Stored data
—————
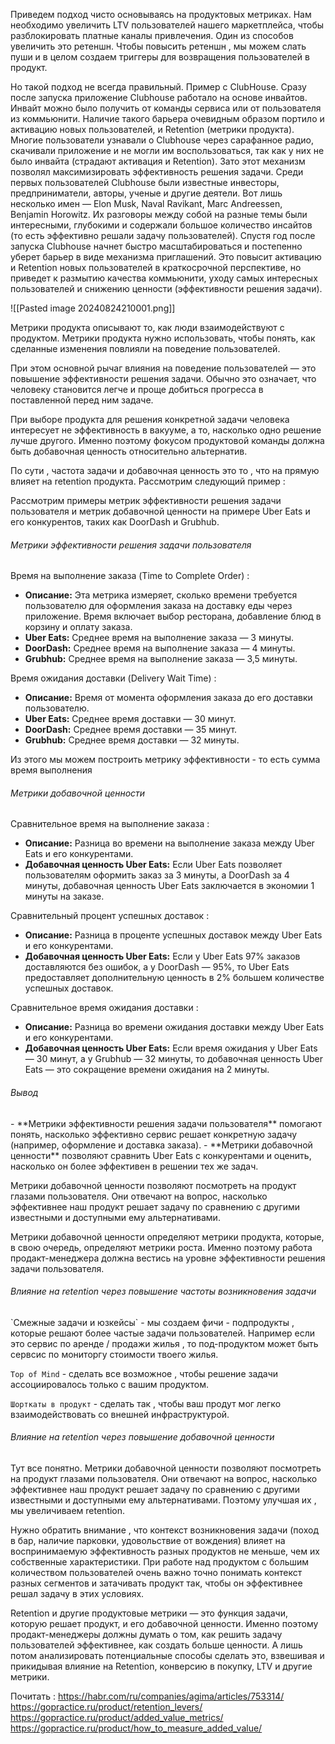 
Приведем подход чисто основываясь на продуктовых метриках. Нам необходимо увеличить LTV пользователей нашего маркетплейса, чтобы разблокировать платные каналы привлечения. Один из способов увеличить это ретеншн. Чтобы повысить ретеншн , мы можем слать пуши и в целом создаем триггеры для возвращения пользователей в продукт. 

Но такой подход не всегда правильный. Пример с ClubHouse. Сразу после запуска приложение Clubhouse работало на основе инвайтов. Инвайт можно было получить от команды сервиса или от пользователя из коммьюнити. Наличие такого барьера очевидным образом портило и активацию новых пользователей, и Retention (метрики продукта). Многие пользователи узнавали о Clubhouse через сарафанное радио, скачивали приложение и не могли им воспользоваться, так как у них не было инвайта (страдают активация и Retention). Зато этот механизм позволял максимизировать эффективность решения задачи. Среди первых пользователей Clubhouse были известные инвесторы, предприниматели, авторы, ученые и другие деятели. Вот лишь несколько имен — Elon Musk, Naval Ravikant, Marc Andreessen, Benjamin Horowitz. Их разговоры между собой на разные темы были интересными, глубокими и содержали большое количество инсайтов (то есть эффективно решали задачу пользователей). Спустя год после запуска Clubhouse начнет быстро масштабироваться и постепенно уберет барьер в виде механизма приглашений. Это повысит активацию и Retention новых пользователей в краткосрочной перспективе, но приведет к размытию качества коммьюнити, уходу самых интересных пользователей и снижению ценности (эффективности решения задачи).

![[Pasted image 20240824210001.png]]

Метрики продукта описывают то, как люди взаимодействуют с продуктом. Метрики продукта нужно использовать, чтобы понять, как сделанные изменения повлияли на поведение пользователей.

При этом основной рычаг влияния на поведение пользователей — это повышение эффективности решения задачи. Обычно это означает, что человеку становится легче и проще добиться прогресса в поставленной перед ним задаче.

При выборе продукта для решения конкретной задачи человека интересует не эффективность в вакууме, а то, насколько одно решение лучше другого. Именно поэтому фокусом продуктовой команды должна быть добавочная ценность относительно альтернатив.

По сути ,  частота задачи и добавочная ценность это то , что на прямую влияет на retention продукта. Рассмотрим следующий пример : 

Рассмотрим примеры метрик эффективности решения задачи пользователя и метрик добавочной ценности на примере Uber Eats и его конкурентов, таких как DoorDash и Grubhub.

<h6>Метрики эффективности решения задачи пользователя</h6>

Время на выполнение заказа (Time to Complete Order) : 
   - **Описание:** Эта метрика измеряет, сколько времени требуется пользователю для оформления заказа на доставку еды через приложение. Время включает выбор ресторана, добавление блюд в корзину и оплату заказа.
   - **Uber Eats:** Среднее время на выполнение заказа — 3 минуты.
   - **DoorDash:** Среднее время на выполнение заказа — 4 минуты.
   - **Grubhub:** Среднее время на выполнение заказа — 3,5 минуты.

Время ожидания доставки (Delivery Wait Time) : 
   - **Описание:** Время от момента оформления заказа до его доставки пользователю.
   - **Uber Eats:** Среднее время доставки — 30 минут.
   - **DoorDash:** Среднее время доставки — 35 минут.
   - **Grubhub:** Среднее время доставки — 32 минуты.

Из этого мы можем построить метрику эффективности - то есть сумма время выполнения 

<h6>Метрики добавочной ценности</h6>

Сравнительное время на выполнение заказа : 
   - **Описание:** Разница во времени на выполнение заказа между Uber Eats и его конкурентами.
   - **Добавочная ценность Uber Eats:** Если Uber Eats позволяет пользователям оформить заказ за 3 минуты, а DoorDash за 4 минуты, добавочная ценность Uber Eats заключается в экономии 1 минуты на заказе.

Сравнительный процент успешных доставок : 
   - **Описание:** Разница в проценте успешных доставок между Uber Eats и его конкурентами.
   - **Добавочная ценность Uber Eats:** Если у Uber Eats 97% заказов доставляются без ошибок, а у DoorDash — 95%, то Uber Eats предоставляет дополнительную ценность в 2% большем количестве успешных доставок.

Сравнительное время ожидания доставки : 
   - **Описание:** Разница во времени ожидания доставки между Uber Eats и его конкурентами.
   - **Добавочная ценность Uber Eats:** Если время ожидания у Uber Eats — 30 минут, а у Grubhub — 32 минуты, то добавочная ценность Uber Eats — это сокращение времени ожидания на 2 минуты.

<h6>Вывод</h6>
- **Метрики эффективности решения задачи пользователя** помогают понять, насколько эффективно сервис решает конкретную задачу (например, оформление и доставка заказа).
- **Метрики добавочной ценности** позволяют сравнить Uber Eats с конкурентами и оценить, насколько он более эффективен в решении тех же задач.

Метрики добавочной ценности позволяют посмотреть на продукт глазами пользователя. Они отвечают на вопрос, насколько эффективнее наш продукт решает задачу по сравнению с другими известными и доступными ему альтернативами.

Метрики добавочной ценности определяют метрики продукта, которые, в свою очередь, определяют метрики роста. Именно поэтому работа продакт-менеджера должна вестись на уровне эффективности решения задачи пользователя.

<h6>Влияние на retention через повышение частоты возникновения задачи</h6>
`Смежные задачи и юзкейсы` - мы создаем фичи - подпродукты , которые решают более частые задачи пользователей. Например если это сервис по аренде / продажи жилья , то под-продуктом может быть сервсис по мониторгу стоимости твоего жилья. 

`Top of Mind` - сделать все возможное , чтобы решение задачи ассоциировалось только с вашим продуктом. 

`Шорткаты в продукт` - сделать так , чтобы ваш продут мог легко взаимодействовать со внешней инфраструктурой. 


<h6>Влияние на retention через повышение добавочной ценности</h6>
Тут все понятно. Метрики добавочной ценности позволяют посмотреть на продукт глазами пользователя. Они отвечают на вопрос, насколько эффективнее наш продукт решает задачу по сравнению с другими известными и доступными ему альтернативами. Поэтому улучшая их , мы увеличиваем retention. 


Нужно обратить внимание , что контекст возникновения задачи (поход в бар, наличие парковки, удовольствие от вождения) влияет на воспринимаемую эффективность разных продуктов не меньше, чем их собственные характеристики. При работе над продуктом с большим количеством пользователей очень важно точно понимать контекст разных сегментов и затачивать продукт так, чтобы он эффективнее решал задачу в этих условиях.

Retention и другие продуктовые метрики — это функция задачи, которую решает продукт, и его добавочной ценности. Именно поэтому продакт-менеджеры должны думать о том, как решить задачу пользователей эффективнее, как создать больше ценности. А лишь потом анализировать потенциальные способы сделать это, взвешивая и прикидывая влияние на Retention, конверсию в покупку, LTV и другие метрики.





Почитать : 
https://habr.com/ru/companies/agima/articles/753314/
https://gopractice.ru/product/retention_levers/
https://gopractice.ru/product/added_value_metrics/
https://gopractice.ru/product/how_to_measure_added_value/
—————
Of the lines above, retype only those from the line containing "- **Описание:** Разница во времени ожидания" through the line containing "<h6>Вывод</h6>", including both, exactly.

▸ EXERCISE ANSWER:
   - **Описание:** Разница во времени ожидания доставки между Uber Eats и его конкурентами.
   - **Добавочная ценность Uber Eats:** Если время ожидания у Uber Eats — 30 минут, а у Grubhub — 32 минуты, то добавочная ценность Uber Eats — это сокращение времени ожидания на 2 минуты.

<h6>Вывод</h6>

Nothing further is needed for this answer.